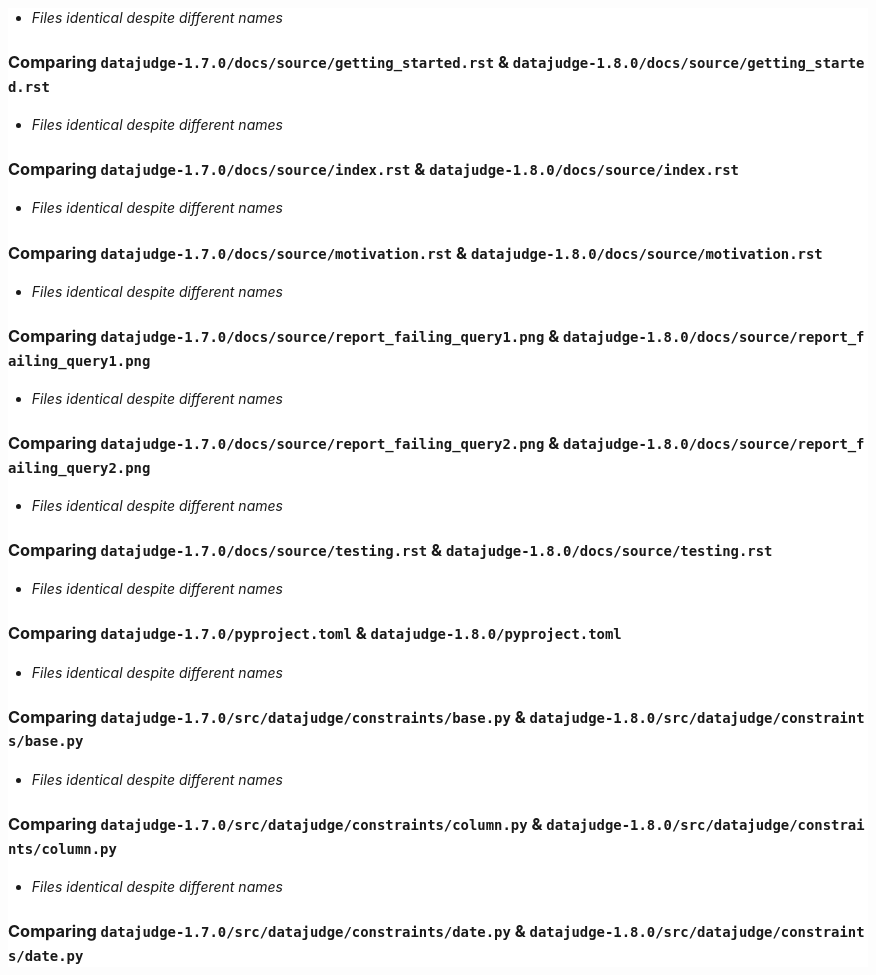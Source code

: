  * *Files identical despite different names*

### Comparing `datajudge-1.7.0/docs/source/getting_started.rst` & `datajudge-1.8.0/docs/source/getting_started.rst`

 * *Files identical despite different names*

### Comparing `datajudge-1.7.0/docs/source/index.rst` & `datajudge-1.8.0/docs/source/index.rst`

 * *Files identical despite different names*

### Comparing `datajudge-1.7.0/docs/source/motivation.rst` & `datajudge-1.8.0/docs/source/motivation.rst`

 * *Files identical despite different names*

### Comparing `datajudge-1.7.0/docs/source/report_failing_query1.png` & `datajudge-1.8.0/docs/source/report_failing_query1.png`

 * *Files identical despite different names*

### Comparing `datajudge-1.7.0/docs/source/report_failing_query2.png` & `datajudge-1.8.0/docs/source/report_failing_query2.png`

 * *Files identical despite different names*

### Comparing `datajudge-1.7.0/docs/source/testing.rst` & `datajudge-1.8.0/docs/source/testing.rst`

 * *Files identical despite different names*

### Comparing `datajudge-1.7.0/pyproject.toml` & `datajudge-1.8.0/pyproject.toml`

 * *Files identical despite different names*

### Comparing `datajudge-1.7.0/src/datajudge/constraints/base.py` & `datajudge-1.8.0/src/datajudge/constraints/base.py`

 * *Files identical despite different names*

### Comparing `datajudge-1.7.0/src/datajudge/constraints/column.py` & `datajudge-1.8.0/src/datajudge/constraints/column.py`

 * *Files identical despite different names*

### Comparing `datajudge-1.7.0/src/datajudge/constraints/date.py` & `datajudge-1.8.0/src/datajudge/constraints/date.py`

What to produce :: Would you please write out the entries in full, exactly as they read, but without pictures?

Written answer ::
Source code

:  * *Files identical despite different names*

### Comparing `datajudge-1.7.0/docs/source/getting_started.rst` & `datajudge-1.8.0/docs/source/getting_started.rst`

 * *Files identical despite different names*

### Comparing `datajudge-1.7.0/docs/source/index.rst` & `datajudge-1.8.0/docs/source/index.rst`

 * *Files identical despite different names*

### Comparing `datajudge-1.7.0/docs/source/motivation.rst` & `datajudge-1.8.0/docs/source/motivation.rst`

 * *Files identical despite different names*

### Comparing `datajudge-1.7.0/docs/source/report_failing_query1.png` & `datajudge-1.8.0/docs/source/report_failing_query1.png`

 * *Files identical despite different names*

### Comparing `datajudge-1.7.0/docs/source/report_failing_query2.png` & `datajudge-1.8.0/docs/source/report_failing_query2.png`

 * *Files identical despite different names*

### Comparing `datajudge-1.7.0/docs/source/testing.rst` & `datajudge-1.8.0/docs/source/testing.rst`

 * *Files identical despite different names*

### Comparing `datajudge-1.7.0/pyproject.toml` & `datajudge-1.8.0/pyproject.toml`

 * *Files identical despite different names*

### Comparing `datajudge-1.7.0/src/datajudge/constraints/base.py` & `datajudge-1.8.0/src/datajudge/constraints/base.py`

 * *Files identical despite different names*

### Comparing `datajudge-1.7.0/src/datajudge/constraints/column.py` & `datajudge-1.8.0/src/datajudge/constraints/column.py`

 * *Files identical despite different names*

### Comparing `datajudge-1.7.0/src/datajudge/constraints/date.py` & `datajudge-1.8.0/src/datajudge/constraints/date.py`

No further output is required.